Justice of the Supreme Court of Virginia
- In office February 17, 1965 – May 31, 1972
- Preceded by: Kennon C. Whittle
- Succeeded by: Richard H. Poff

Personal details
- Born: Thomas Christian Gordon Jr. July 14, 1915 Richmond, Virginia, U.S.
- Died: May 17, 2003 (aged 87)
- Education: University of Virginia

Military service
- Allegiance: United States
- Branch/service: United States Army
- Rank: Major
- Unit: Signal Corps
- Battles/wars: World War II

= Thomas C. Gordon =

American judge

Thomas Christian Gordon Jr. (July 14, 1915 – May 17, 2003) was a justice of the Supreme Court of Virginia from 1965 to 1972.

== Biography ==

He was born in Richmond, Virginia. He attended the University of Virginia where he received his Bachelor of Arts degree in 1936 and his LL.B. in 1938.

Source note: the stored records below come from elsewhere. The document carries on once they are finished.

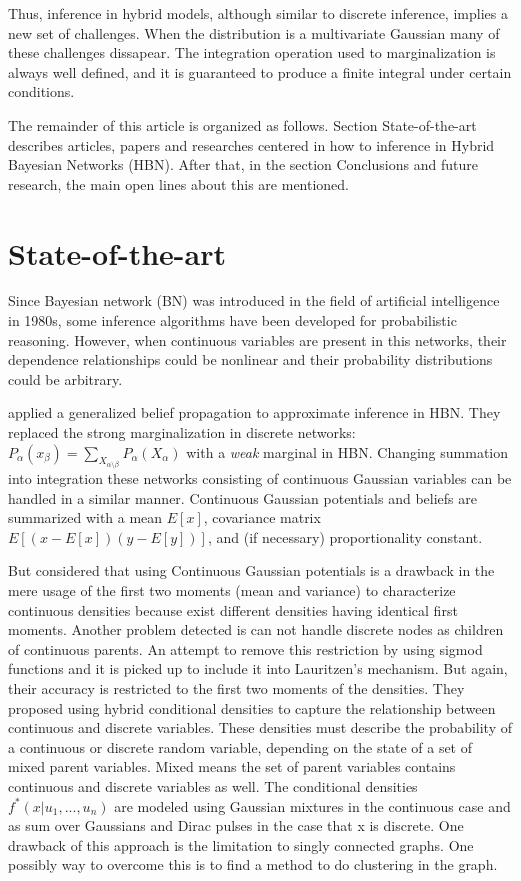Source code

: \documentclass[a4paper,11pt]{article}
\begin{document}
Thus, inference in hybrid models, although similar to discrete inference, implies a new set of challenges. When the distribution is a multivariate Gaussian many of these challenges dissapear. The integration operation used to marginalization is always well defined, and it is guaranteed to produce a finite integral under certain conditions.

The remainder of this article is organized as follows. Section State-of-the-art describes articles, papers and  researches centered in how to inference in Hybrid Bayesian Networks (HBN). After that, in the section Conclusions and future research, the main open lines about this are mentioned.

\section{State-of-the-art}

Since Bayesian network (BN) was introduced in the field of artificial intelligence in 1980s, some inference algorithms have been developed for probabilistic reasoning. However, when continuous variables are present in this networks, their dependence relationships could be nonlinear and their probability distributions could be arbitrary. 

\cite{heskeszoeter2003} applied a generalized belief propagation to approximate inference in HBN. They replaced the strong marginalization in discrete networks: 
$ P_{\alpha}(x_{\beta}) = \sum_{X_{\alpha\setminus\beta}}P_{\alpha}(X_{\alpha}) $ with a \textit{weak} marginal in HBN. Changing summation into integration these networks consisting of continuous Gaussian variables can be handled in a similar manner. Continuous Gaussian potentials and beliefs are summarized with a mean $E[x]$, covariance matrix $ E[(x-E[x])(y-E[y])] $, and (if necessary) proportionality constant.

But \cite{schrempfhanebeck2004} considered that  using  Continuous Gaussian potentials is a drawback in the mere usage of the first two moments (mean and variance) to characterize continuous densities because exist different densities having identical first moments. Another problem detected is can not handle discrete nodes as children of continuous parents. An attempt to remove this restriction by using sigmod functions and it is picked up to include it into Lauritzen’s mechanism. But again, their accuracy is restricted to the first two moments of the densities.
 They proposed using hybrid conditional densities to capture the relationship between continuous and discrete variables. These densities must describe the probability of a continuous or discrete random variable, depending on the state of a set of mixed parent variables. Mixed means the set of parent variables contains continuous and discrete variables as well. The conditional densities $ f^{*}(x|u_1,...,u_n)$ are modeled using Gaussian mixtures in the continuous case and as sum over Gaussians and Dirac pulses in the case that x is discrete. One drawback of this approach is the limitation to singly connected graphs. One possibly way to overcome this is to find a method to do clustering in the graph.
\end{document}
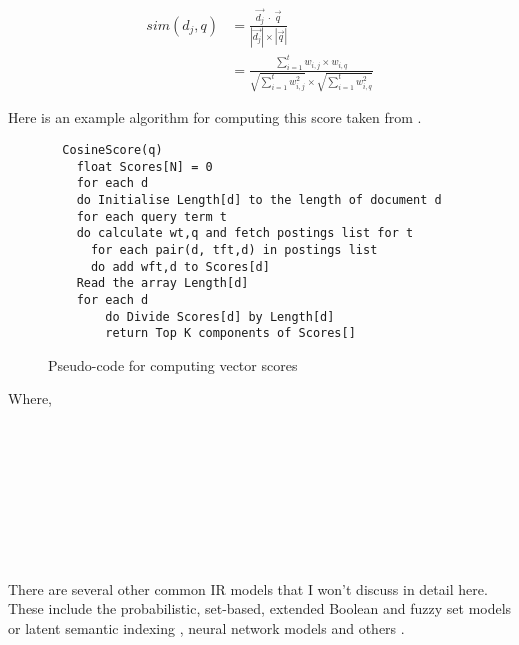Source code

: \begin{equation}
  \begin{split}
  sim(d_j,q) &= \frac{\vec{d_j} \ \cdot \ \vec{q}}{|\vec{d_j}| \times |\vec{q}|}\\
  &= \frac{\sum_{i=1}^{t}w_{i,j} \times w_{i,q}}
  {\sqrt{\sum_{i=1}^{t}w_{i,j}^{2}} \times \sqrt{\sum_{i=1}^{t}w_{i,q}^{2}}}
  \end{split}
  \label{eq:sim2}
\end{equation}

Here is an example algorithm for computing this score taken from \citep[p.125]{Manning2009}.

\begin{figure}[htb]
  \begin{lstlisting}
  CosineScore(q)
    float Scores[N] = 0
    for each d
    do Initialise Length[d] to the length of document d
    for each query term t
    do calculate wt,q and fetch postings list for t
      for each pair(d, tft,d) in postings list
      do add wft,d to Scores[d]
    Read the array Length[d]
    for each d
    	do Divide Scores[d] by Length[d]
    	return Top K components of Scores[]
  \end{lstlisting}
\caption[Pseudo-code for computing vector scores]{Pseudo-code for computing vector scores}
\label{fig:VectorScores}
\end{figure}

Where,\\
 \\
 \\
 \\
 \\
 \\
 \\
 \\
 \\
 

There are several other common IR models that I won't discuss in detail here. These include the probabilistic, set-based, extended Boolean and fuzzy set \citep{Miyamoto2010, Miyamoto1988, Srinivasan2001, Widyantoro2001, Miyamoto1986} models or latent semantic indexing \citep{Deerwester1990}, neural network models and others \citep{Macdonald2009, Schuetze1998, Schuetze}.


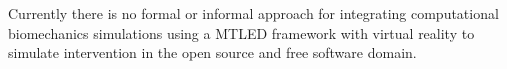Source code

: Currently there is no formal or informal approach for integrating computational biomechanics simulations using a MTLED framework with virtual reality to simulate intervention in the open source and free software domain.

For a number of years he was associated with the law firm of McGuire, Woods, King, Gordon and Davis. For 1963–64, he was President of the Virginia Bar Association. On February 17, 1965, he was sworn in as a justice of the Supreme Court of Appeals of Virginia, having been elected by the General Assembly. Justice Gordon resigned from the Court on May 31, 1972, and returned to private practice.